= Beginning of Section =

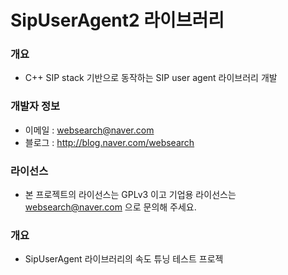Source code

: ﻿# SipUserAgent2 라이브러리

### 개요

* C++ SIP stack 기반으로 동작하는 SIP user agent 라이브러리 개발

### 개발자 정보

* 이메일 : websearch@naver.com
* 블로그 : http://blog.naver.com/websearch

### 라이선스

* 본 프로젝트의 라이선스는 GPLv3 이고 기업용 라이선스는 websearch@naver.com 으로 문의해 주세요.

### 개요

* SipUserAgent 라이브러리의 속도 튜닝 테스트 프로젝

= End of Section =

[What you have to do] Every record must be copied exactly, with the pictures left out.

[Output for this exercise]
Source code

: ﻿# SipUserAgent2 라이브러리

### 개요

* C++ SIP stack 기반으로 동작하는 SIP user agent 라이브러리 개발

### 개발자 정보

* 이메일 : websearch@naver.com
* 블로그 : http://blog.naver.com/websearch

### 라이선스

* 본 프로젝트의 라이선스는 GPLv3 이고 기업용 라이선스는 websearch@naver.com 으로 문의해 주세요.

### 개요

* SipUserAgent 라이브러리의 속도 튜닝 테스트 프로젝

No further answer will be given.